Dataset entries:

%%

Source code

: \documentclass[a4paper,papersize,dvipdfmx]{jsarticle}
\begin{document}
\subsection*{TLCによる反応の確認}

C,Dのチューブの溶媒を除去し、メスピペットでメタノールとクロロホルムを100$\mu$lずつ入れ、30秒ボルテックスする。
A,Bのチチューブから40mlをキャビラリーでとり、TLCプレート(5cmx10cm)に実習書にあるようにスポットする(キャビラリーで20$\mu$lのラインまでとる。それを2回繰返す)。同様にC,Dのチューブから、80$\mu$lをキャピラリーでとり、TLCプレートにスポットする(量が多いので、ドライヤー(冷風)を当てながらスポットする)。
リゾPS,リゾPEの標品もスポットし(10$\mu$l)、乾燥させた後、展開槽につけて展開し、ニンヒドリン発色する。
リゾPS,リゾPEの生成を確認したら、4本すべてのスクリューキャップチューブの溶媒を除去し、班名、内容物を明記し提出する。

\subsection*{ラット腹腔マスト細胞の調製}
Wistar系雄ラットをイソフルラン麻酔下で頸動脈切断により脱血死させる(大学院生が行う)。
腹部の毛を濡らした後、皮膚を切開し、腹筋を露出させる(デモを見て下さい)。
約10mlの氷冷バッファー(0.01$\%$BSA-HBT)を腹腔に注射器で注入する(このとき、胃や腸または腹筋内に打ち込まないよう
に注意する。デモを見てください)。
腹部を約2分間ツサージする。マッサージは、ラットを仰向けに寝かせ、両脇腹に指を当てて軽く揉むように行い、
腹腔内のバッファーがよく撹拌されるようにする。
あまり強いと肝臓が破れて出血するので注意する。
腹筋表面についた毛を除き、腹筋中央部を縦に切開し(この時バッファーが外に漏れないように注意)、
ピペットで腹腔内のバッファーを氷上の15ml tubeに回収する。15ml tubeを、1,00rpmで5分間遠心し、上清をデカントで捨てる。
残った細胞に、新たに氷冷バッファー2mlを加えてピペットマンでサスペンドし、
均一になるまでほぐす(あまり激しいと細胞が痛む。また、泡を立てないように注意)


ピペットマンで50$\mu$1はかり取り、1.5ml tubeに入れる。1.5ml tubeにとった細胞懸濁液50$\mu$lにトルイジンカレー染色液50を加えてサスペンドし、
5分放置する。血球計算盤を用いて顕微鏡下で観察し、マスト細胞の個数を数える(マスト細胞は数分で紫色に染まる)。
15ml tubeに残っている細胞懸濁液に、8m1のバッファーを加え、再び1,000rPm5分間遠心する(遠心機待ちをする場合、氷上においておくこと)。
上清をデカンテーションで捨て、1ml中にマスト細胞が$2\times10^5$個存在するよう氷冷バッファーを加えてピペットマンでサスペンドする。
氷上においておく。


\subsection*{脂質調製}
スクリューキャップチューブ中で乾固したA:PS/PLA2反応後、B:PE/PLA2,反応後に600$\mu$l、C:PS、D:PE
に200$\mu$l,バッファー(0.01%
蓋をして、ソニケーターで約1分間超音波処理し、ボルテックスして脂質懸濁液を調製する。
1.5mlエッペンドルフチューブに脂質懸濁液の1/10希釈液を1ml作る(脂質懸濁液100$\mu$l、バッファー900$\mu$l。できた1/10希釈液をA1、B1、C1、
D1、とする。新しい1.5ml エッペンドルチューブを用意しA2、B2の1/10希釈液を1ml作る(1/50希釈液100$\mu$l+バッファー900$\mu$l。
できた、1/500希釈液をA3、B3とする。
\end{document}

%%

Retype the data exactly as given.

Source code

: \documentclass[a4paper,papersize,dvipdfmx]{jsarticle}
\begin{document}
\subsection*{TLCによる反応の確認}

C,Dのチューブの溶媒を除去し、メスピペットでメタノールとクロロホルムを100$\mu$lずつ入れ、30秒ボルテックスする。
A,Bのチチューブから40mlをキャビラリーでとり、TLCプレート(5cmx10cm)に実習書にあるようにスポットする(キャビラリーで20$\mu$lのラインまでとる。それを2回繰返す)。同様にC,Dのチューブから、80$\mu$lをキャピラリーでとり、TLCプレートにスポットする(量が多いので、ドライヤー(冷風)を当てながらスポットする)。
リゾPS,リゾPEの標品もスポットし(10$\mu$l)、乾燥させた後、展開槽につけて展開し、ニンヒドリン発色する。
リゾPS,リゾPEの生成を確認したら、4本すべてのスクリューキャップチューブの溶媒を除去し、班名、内容物を明記し提出する。

\subsection*{ラット腹腔マスト細胞の調製}
Wistar系雄ラットをイソフルラン麻酔下で頸動脈切断により脱血死させる(大学院生が行う)。
腹部の毛を濡らした後、皮膚を切開し、腹筋を露出させる(デモを見て下さい)。
約10mlの氷冷バッファー(0.01$\%$BSA-HBT)を腹腔に注射器で注入する(このとき、胃や腸または腹筋内に打ち込まないよう
に注意する。デモを見てください)。
腹部を約2分間ツサージする。マッサージは、ラットを仰向けに寝かせ、両脇腹に指を当てて軽く揉むように行い、
腹腔内のバッファーがよく撹拌されるようにする。
あまり強いと肝臓が破れて出血するので注意する。
腹筋表面についた毛を除き、腹筋中央部を縦に切開し(この時バッファーが外に漏れないように注意)、
ピペットで腹腔内のバッファーを氷上の15ml tubeに回収する。15ml tubeを、1,00rpmで5分間遠心し、上清をデカントで捨てる。
残った細胞に、新たに氷冷バッファー2mlを加えてピペットマンでサスペンドし、
均一になるまでほぐす(あまり激しいと細胞が痛む。また、泡を立てないように注意)


ピペットマンで50$\mu$1はかり取り、1.5ml tubeに入れる。1.5ml tubeにとった細胞懸濁液50$\mu$lにトルイジンカレー染色液50を加えてサスペンドし、
5分放置する。血球計算盤を用いて顕微鏡下で観察し、マスト細胞の個数を数える(マスト細胞は数分で紫色に染まる)。
15ml tubeに残っている細胞懸濁液に、8m1のバッファーを加え、再び1,000rPm5分間遠心する(遠心機待ちをする場合、氷上においておくこと)。
上清をデカンテーションで捨て、1ml中にマスト細胞が$2\times10^5$個存在するよう氷冷バッファーを加えてピペットマンでサスペンドする。
氷上においておく。


\subsection*{脂質調製}
スクリューキャップチューブ中で乾固したA:PS/PLA2反応後、B:PE/PLA2,反応後に600$\mu$l、C:PS、D:PE
に200$\mu$l,バッファー(0.01%
蓋をして、ソニケーターで約1分間超音波処理し、ボルテックスして脂質懸濁液を調製する。
1.5mlエッペンドルフチューブに脂質懸濁液の1/10希釈液を1ml作る(脂質懸濁液100$\mu$l、バッファー900$\mu$l。できた1/10希釈液をA1、B1、C1、
D1、とする。新しい1.5ml エッペンドルチューブを用意しA2、B2の1/10希釈液を1ml作る(1/50希釈液100$\mu$l+バッファー900$\mu$l。
できた、1/500希釈液をA3、B3とする。
\end{document}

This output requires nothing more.